The Renewable Fuel Standard requires that the life cycle emissions from corn ethanol be at least 20% lower than those of conventional gasoline. However, based on comprehensive life cycle emissions analyses, using corn ethanol does not reduce emissions compared to gasoline. The main reasons for this are that the production of corn and processing it into ethanol generate large amounts of emissions, including from land conversion, fertilizer-related nitrous oxide emissions, and the industrial process of fermenting the corn into ethanol. The most prominent recent study reported that corn ethanol life cycle emissions were, at best, no less than gasoline and, more likely, were 24% higher. Corn ethanol is also more emissions-intensive than ethanol made from other plants, like sugar cane.
Ethanol has been used as a transportation fuel, including as a blend with gasoline, for more than a century. It boosts the octane number of fuel, improves engine performance and fuel economy, and reduces emissions of harmful pollutants like unburned hydrocarbons, nitrogen oxides, and particulates. Ethanol has also been used to replace other harmful and polluting gasoline additives, including lead and methyl tert-butyl ether (MTBE). Ethanol produced from non-edible biological feedstocks with lower production emissions, such as switchgrass or cellulose from crop residues, has the potential to reduce emissions.

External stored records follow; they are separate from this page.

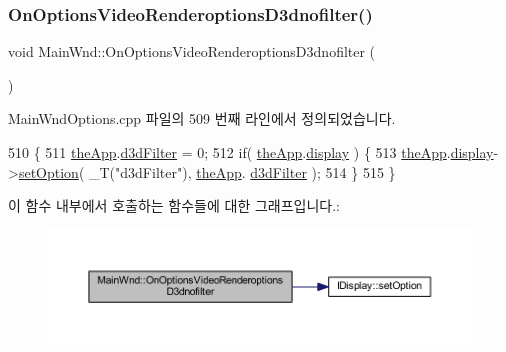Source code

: \subsubsection{\texorpdfstring{On\+Options\+Video\+Renderoptions\+D3dnofilter()}{OnOptionsVideoRenderoptionsD3dnofilter()}}
{\footnotesize\ttfamily void Main\+Wnd\+::\+On\+Options\+Video\+Renderoptions\+D3dnofilter (\begin{DoxyParamCaption}{ }\end{DoxyParamCaption})\hspace{0.3cm}{\ttfamily [protected]}}



Main\+Wnd\+Options.\+cpp 파일의 509 번째 라인에서 정의되었습니다.


\begin{DoxyCode}
510 \{
511     \mbox{\hyperlink{_v_b_a_8cpp_a8095a9d06b37a7efe3723f3218ad8fb3}{theApp}}.\mbox{\hyperlink{class_v_b_a_a8563e53b73a28a011e656f6fc8a4e5ff}{d3dFilter}} = 0;
512     \textcolor{keywordflow}{if}( \mbox{\hyperlink{_v_b_a_8cpp_a8095a9d06b37a7efe3723f3218ad8fb3}{theApp}}.\mbox{\hyperlink{class_v_b_a_a940e5bad8b3ed2436888dbcd03bfd563}{display}} ) \{
513         \mbox{\hyperlink{_v_b_a_8cpp_a8095a9d06b37a7efe3723f3218ad8fb3}{theApp}}.\mbox{\hyperlink{class_v_b_a_a940e5bad8b3ed2436888dbcd03bfd563}{display}}->\mbox{\hyperlink{class_i_display_a1766244708c252bb8781892c76c20ba9}{setOption}}( \_T(\textcolor{stringliteral}{"d3dFilter"}), \mbox{\hyperlink{_v_b_a_8cpp_a8095a9d06b37a7efe3723f3218ad8fb3}{theApp}}.
      \mbox{\hyperlink{class_v_b_a_a8563e53b73a28a011e656f6fc8a4e5ff}{d3dFilter}} );
514     \}
515 \}
\end{DoxyCode}
이 함수 내부에서 호출하는 함수들에 대한 그래프입니다.\+:
\nopagebreak
\begin{figure}[H]
\begin{center}
\leavevmode
\includegraphics[width=350pt]{class_main_wnd_add9253b241396c29c979ef81199b7fb3_cgraph}
\end{center}
\end{figure}
\mbox{\label{class_main_wnd_afff6d21ce58320731fae2b0f38390640}} 
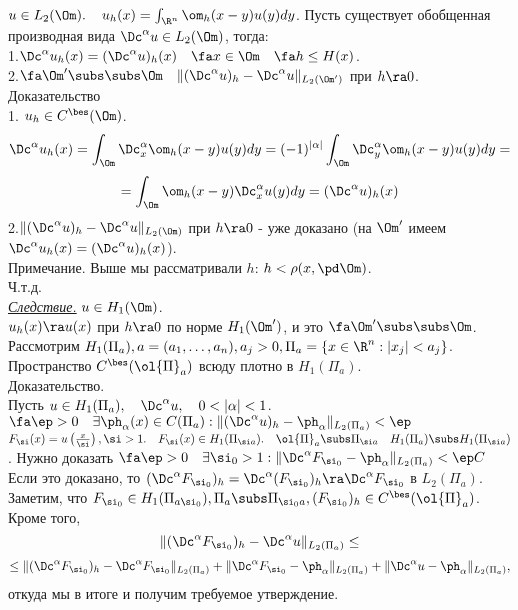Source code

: \documentclass[a4paper,draft]{article}
\begin{document}
$u\in
L_2(\Om).\quad$$u_h(x)=\int_{\R^{n}}\om_h(x-y)u(y)dy$.
Пусть существует обобщенная производная вида
$\Dc^{\alpha}u\in L_2(\Om)$, тогда:\\
1.$\Dc^{\alpha}u_h(x)=(\Dc^{\alpha}u)_h(x) \quad
\fa x\in\Om \quad\fa h\le H(x)$.\\
2.$\fa \Om'\subs\subs\Om\quad
\|(\Dc^{\alpha}u)_h-\Dc^{\alpha}u\|_{L_2(\Om')}$
при $h\ra 0$.\\
Доказательство\\
1. $u_h\in C^{\bes}(\Om)$.
$$
\Dc^{\alpha}u_h(x)=\int_{\Om}\Dc_x^{\alpha}\om_h(x-y)u(y)dy=
(-1)^{|\alpha|}\int_{\Om}\Dc_y^{\alpha}\om_h(x-y)u(y)dy=
$$
$$
=\int_{\Om}\om_h(x-y)\Dc_x^{\alpha}u(y)dy=(\Dc^{\alpha}u)_h(x)
$$
2.$\|(\Dc^{\alpha}u)_h-\Dc^{\alpha}u\|_{L_2(\Om)}$
при $h\ra 0$ - уже доказано (на $\Om'$ имеем $\Dc^{\alpha}u_h(x)=(\Dc^{\alpha}u)_h(x)$).\\
Примечание. Выше мы рассматривали $h$:
$h<\rho(x,\pd\Om)$.\\
Ч.т.д.\\
\textit{\underline{Следствие.}} $u\in H_1(\Om)$.\\
$u_h(x)\ra u(x)$ при $h\ra 0$ по норме
$H_1(\Om')$, и это $\fa \Om'\subs\subs\Om$.
Рассмотрим $H_1(\Pi_a), a=(a_1,\ldots,a_n), a_j>0,
\Pi_a=\{x\in\R^n:|x_j|<a_j\}$.\\
Пространство $C^{\bes}(\ol{\Pi}_a)$ всюду плотно в
$H_1(\Pi_a)$.\\
Доказательство.\\
Пусть $u\in H_1(\Pi_a),\quad\Dc^{\alpha}u,\quad 0<|\alpha|<1$.\\
$\fa\ep>0\quad\exists\ph_{\alpha}(x)\in C(\Pi_a):
\|(\Dc^{\alpha}u)_h-\ph_{\alpha}\|_{L_2(\Pi_a)}<\ep$\\
$F_{\si}(x)=u\left(\frac{x}{\si}\right), \si>1.\quad
F_{\si}(x)\in H_1(\Pi_{\si a}).\quad
\ol{\Pi}_a\subs\Pi_{\si a} \quad H_1(\Pi_a)\subs
H_1(\Pi_{\si a})$. Нужно доказать
$\fa\ep>0\quad\exists\si_0>1:
\|\Dc^{\alpha}F_{\si_0}-\ph_{\alpha}\|_{L_2(\Pi_a)}<\ep
C$\\
Если это доказано, то
$(\Dc^{\alpha}F_{\si_0})_h=\Dc^{\alpha}(F_{\si_0})_h\ra\Dc^{\alpha}F_{\si_0}$
в $L_2(\Pi_a)$.\\
Заметим, что $F_{\si_0}\in
H_1(\Pi_{a\si_0}),\Pi_a\subs\Pi_{\si_0
a},(F_{\si_0})_h\in C^{\bes}(\ol{\Pi}_a)$.\\
Кроме того,
$$
\|(\Dc^{\alpha}F_{\si_0})_h-\Dc^{\alpha}u\|_{L_2(\Pi_a)}\le
$$
$$
\le\|(\Dc^{\alpha}F_{\si_0})_h-\Dc^{\alpha}F_{\si_0}\|_{L_2(\Pi_a)}+
\|\Dc^{\alpha}F_{\si_0}-\ph_{\alpha}\|_{L_2(\Pi_a)}+
\|\Dc^{\alpha}u-\ph_{\alpha}\|_{L_2(\Pi_a)},
$$
откуда мы в итоге и получим требуемое утверждение.
\end{document}
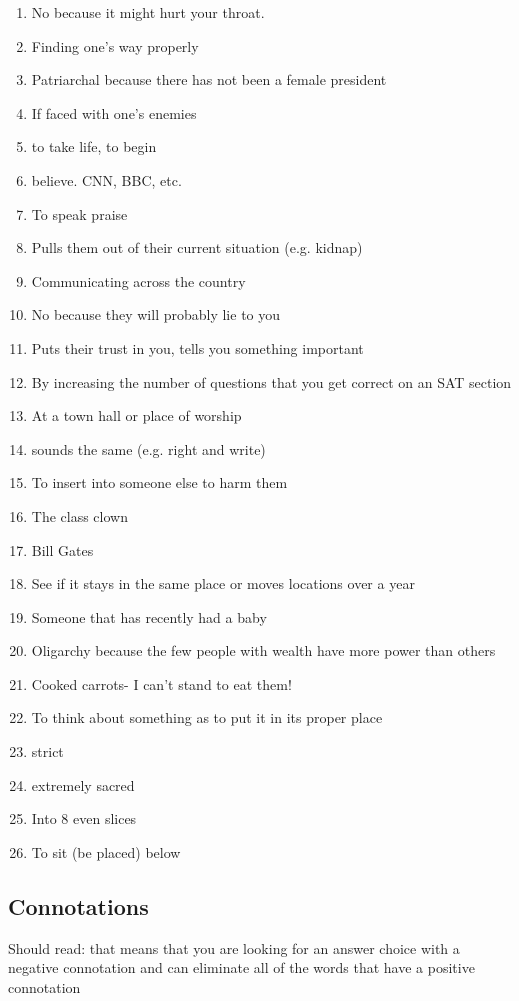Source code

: \begin{enumerate}
\begin{enumerate}
\item No because it might hurt your throat.
\item Finding one's way properly
\item Patriarchal because there has not been a female president
\item If faced with one's enemies
\item to take life, to begin
\item believe. CNN, BBC, etc.
\item To speak praise
\item Pulls them out of their current situation (e.g. kidnap)
\item Communicating across the country
\item No because they will probably lie to you
\item Puts their trust in you, tells you something important
\item By increasing the number of questions that you get correct on an SAT section
\item At a town hall or place of worship
\item sounds the same (e.g. right and write)
\item To insert into someone else to harm them
\item The class clown
\item Bill Gates
\item See if it stays in the same place or moves locations over a year
\item Someone that has recently had a baby
\item Oligarchy because the few people with wealth have more power than others
\item Cooked carrots- I can't stand to eat them!
\item To think about something as to put it in its proper place
\item strict
\item extremely sacred
\item Into 8 even slices
\item To sit (be placed) below
\end{enumerate}

\subsection{Connotations}

Should read: that means that you are looking for an answer choice with a negative connotation and can eliminate all of the words that have a positive connotation


\end{enumerate}
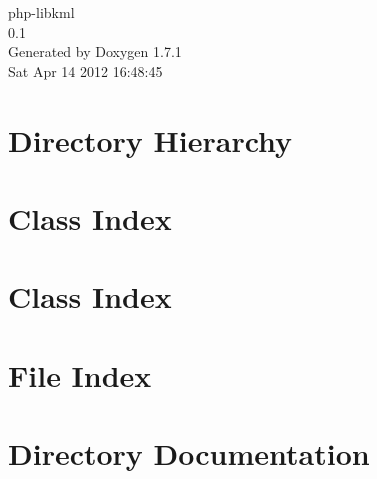 \documentclass[a4paper]{book}
\begin{document}
\hypersetup{pageanchor=false}
\begin{titlepage}
\vspace*{7cm}
\begin{center}
{\Large php-\/libkml \\[1ex]\large 0.1 }\\
\vspace*{1cm}
{\large Generated by Doxygen 1.7.1}\\
\vspace*{0.5cm}
{\small Sat Apr 14 2012 16:48:45}\\
\end{center}
\end{titlepage}
\clearemptydoublepage
{}
\tableofcontents
\clearemptydoublepage
{}
\hypersetup{pageanchor=true}
\chapter{Directory Hierarchy}

\chapter{Class Index}

\chapter{Class Index}

\chapter{File Index}

\chapter{Directory Documentation}













\end{document}
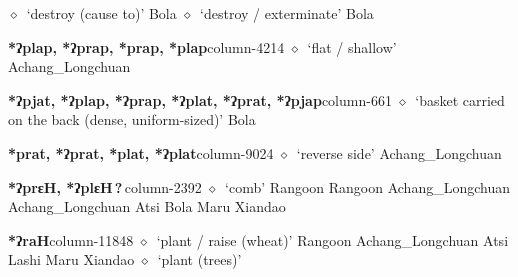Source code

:         $\diamond$~`destroy (cause to)'
         Bola 
\hspace{1ex}
         $\diamond$~`destroy / exterminate'
         Bola 
  \item {\footnotesize \textbf{*ʔplap, *ʔprap, *prap, *plap}}{\tiny column-4214}
         $\diamond$~`flat / shallow'
         Achang\_Longchuan 
  \item {\footnotesize \textbf{*ʔpjat, *ʔplap, *ʔprap, *ʔplat, *ʔprat, *ʔpjap}}{\tiny column-661}
         $\diamond$~`basket carried on the back (dense, uniform-sized)'
         Bola 
  \item {\footnotesize \textbf{*prat, *ʔprat, *plat, *ʔplat}}{\tiny column-9024}
         $\diamond$~`reverse side'
         Achang\_Longchuan 
  \item {\footnotesize \textbf{*ʔprɛH, *ʔplɛH\,?\,}}{\tiny column-2392}
         $\diamond$~`comb'
         Rangoon 
\hspace{1ex}
         Rangoon 
\hspace{1ex}
         Achang\_Longchuan 
\hspace{1ex}
         Achang\_Longchuan 
\hspace{1ex}
         Atsi 
\hspace{1ex}
         Bola 
\hspace{1ex}
         Maru 
\hspace{1ex}
         Xiandao 
  \item {\footnotesize \textbf{*ʔraH}}{\tiny column-11848}
         $\diamond$~`plant / raise (wheat)'
         Rangoon 
\hspace{1ex}
         Achang\_Longchuan 
\hspace{1ex}
         Atsi 
\hspace{1ex}
         Lashi 
\hspace{1ex}
         Maru 
\hspace{1ex}
         Xiandao 
\hspace{1ex}
         $\diamond$~`plant (trees)'
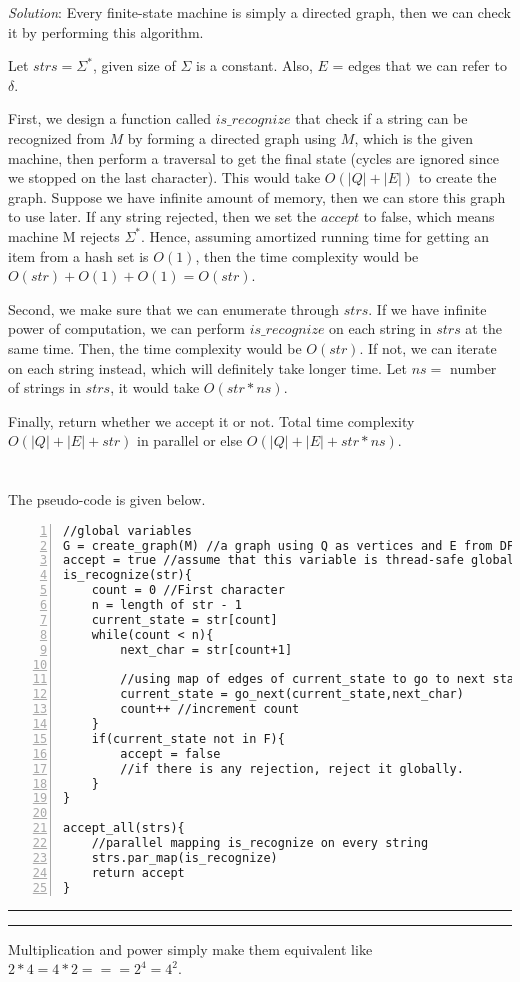 \documentclass[a4paper, 11pt]{article}
\newcommand{\question}[2] {\vspace{.25in} \hrule\vspace{0.5em}
	\noindent{\bf #1: #2} \vspace{0.5em}
	\hrule \vspace{.10in}}
\begin{document}
	{\em Solution}: Every finite-state machine is simply a directed graph, then we can check it by performing this algorithm.
	
	Let $strs = \Sigma^*$, given size of $\Sigma$ is a constant. Also, $E$ = edges that we can refer to $\delta$.
	
	First, we design a function called $is\_recognize$ that check if a string can be recognized from $M$ by forming a directed graph using $M$, which is the given machine, then perform a traversal to get the final state (cycles are ignored since we stopped on the last character). This would take $O(|Q|+|E|)$ to create the graph. Suppose we have infinite amount of memory, then we can store this graph to use later. If any string rejected, then we set the $accept$ to false, which means machine M rejects $\Sigma^*$. Hence, assuming amortized running time for getting an item from a hash set is $O(1)$, then the time complexity would be $O(str)+O(1)+O(1) = O(str)$.
	
	Second, we make sure that we can enumerate through $strs$. If we have infinite power of computation, we can perform $is\_recognize$ on each string in $strs$ at the same time. Then, the time complexity would be $O(str)$. If not, we can iterate on each string instead, which will definitely take longer time. Let $ns =$ number of strings in $strs$, it would take $O(str*{ns})$.
	
	Finally, return whether we accept it or not. Total time complexity $O(|Q|+|E|+str)$ in parallel or else $O(|Q|+|E|+str*{ns})$.
	\\\\\\
	The pseudo-code is given below.
	
\begin{Verbatim}[numbers=left]
//global variables
G = create_graph(M) //a graph using Q as vertices and E from DFA
accept = true //assume that this variable is thread-safe globally
is_recognize(str){
	count = 0 //First character
	n = length of str - 1
	current_state = str[count]
	while(count < n){
		next_char = str[count+1]
		
		//using map of edges of current_state to go to next state
		current_state = go_next(current_state,next_char)
		count++ //increment count
	}
	if(current_state not in F){
		accept = false 
		//if there is any rejection, reject it globally.
	}
}

accept_all(strs){
	//parallel mapping is_recognize on every string
	strs.par_map(is_recognize)
	return accept
}
\end{Verbatim}

	
	
	\question{6}{All The Same?}
	Multiplication and power simply make them equivalent like $2*4 = 4*2 === 2^4 = 4^2$.
	
\end{document}
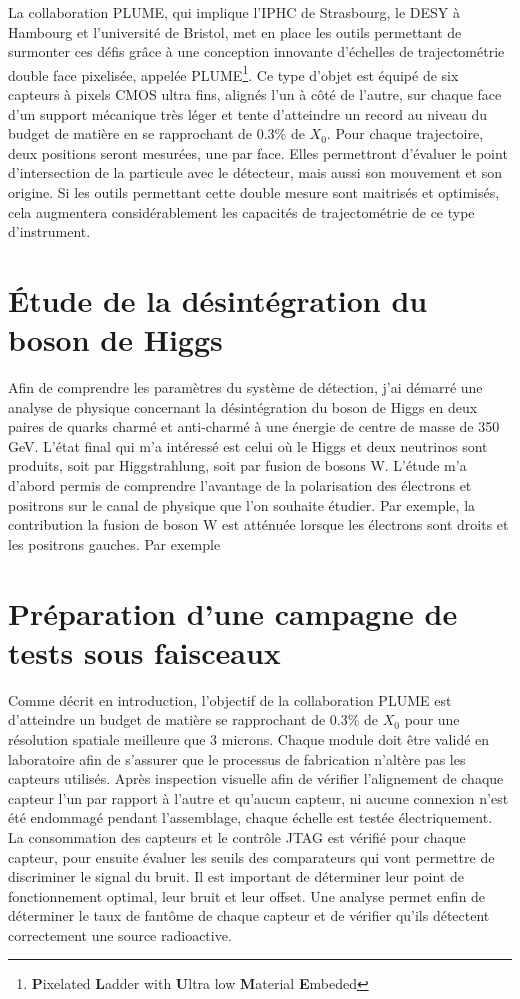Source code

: \documentclass[a4papper, 10pt]{article}
\begin{document}
  La collaboration PLUME, qui implique l'IPHC de Strasbourg, le DESY à Hambourg et l'université de Bristol, met en place les outils permettant de surmonter ces défis grâce à une conception innovante d'échelles de trajectométrie double face pixelisée, appelée PLUME\footnote{\textbf{P}ixelated \textbf{L}adder with \textbf{U}ltra low \textbf{M}aterial \textbf{E}mbeded}. 
  Ce type d'objet est équipé de six capteurs à pixels CMOS ultra fins, alignés l'un à côté de l'autre, sur chaque face d'un support mécanique très léger et tente d'atteindre un record au niveau du budget de matière en se rapprochant de 0.3\% de $X_0$.
  Pour chaque trajectoire, deux positions seront mesurées, une par face. 
  Elles permettront d'évaluer le point d'intersection de la particule avec le détecteur, mais aussi son mouvement et son origine. 
  Si les outils permettant cette double mesure sont maitrisés et optimisés, cela augmentera considérablement les capacités de trajectométrie de ce type d'instrument.
  
  \section{Étude de la désintégration du boson de Higgs}

  Afin de comprendre les paramètres du système de détection, j'ai démarré une analyse de physique concernant la désintégration du boson de Higgs en deux paires de quarks charmé et anti-charmé à une énergie de centre de masse de 350 GeV.
  L'état final qui m'a intéressé est celui où le Higgs et deux neutrinos sont produits, soit par Higgstrahlung, soit par fusion de bosons W.
  L'étude m'a d'abord permis de comprendre l'avantage de la polarisation des électrons et positrons sur le canal de physique que l'on souhaite étudier.
  Par exemple, la contribution la fusion de boson W est atténuée lorsque les électrons sont droits et les positrons gauches.
  Par exemple

  \section{Préparation d'une campagne de tests sous faisceaux}

  Comme décrit en introduction, l'objectif de la collaboration PLUME est d'atteindre un budget de matière se rapprochant de 0.3\% de $X_0$ pour une résolution spatiale meilleure que 3 microns.   
  Chaque module doit être validé en laboratoire afin de s'assurer que le processus de fabrication n'altère pas les capteurs utilisés.
  Après inspection visuelle afin de vérifier l'alignement de chaque capteur l'un par rapport à l'autre et qu'aucun capteur, ni aucune connexion n'est été endommagé pendant l'assemblage, chaque échelle est testée électriquement.
  La consommation des capteurs et le contrôle JTAG est vérifié pour chaque capteur, pour ensuite évaluer les seuils des comparateurs qui vont permettre de discriminer le signal du bruit.
  Il est important de déterminer leur point de fonctionnement optimal, leur bruit et leur offset. 
  Une analyse permet enfin de déterminer le taux de fantôme de chaque capteur et de vérifier qu'ils détectent correctement une source radioactive.
\end{document}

The Renewable Fuel Standard (RFS) program requires that biofuels be blended into the transportation fuel supply at annually increasing increments. The United States now uses one-third of its corn to generate more than 15 billion gallons of ethanol per year. Not only does this mandated program not reduce emissions (it more likely increases emissions), but it also consumes corn that could otherwise be used for food or animal feed. The increased demand for corn for ethanol has increased corn prices, which in turn have contributed to the conversion of grasslands and semi-natural ecosystems to grow more corn. When grasslands, woodlands, or other natural ecosystems are plowed and converted to cropland, the carbon stored in the vegetation and soil is emitted to the atmosphere. Between 2008 and 2016, the conversion of 1.8 Mha of natural and semi-natural land in the U.S. released about 400 million metric tons of CO₂ from vegetation and soil. The increased corn production also increased the application of synthetic fertilizers, which has increased nitrate leaching, phosphorus runoff, and emissions of nitrous oxide, a powerful GHG (see Improve Nutrient Management). These problems are particularly severe in the U.S. Midwest and the Mississippi River drainage.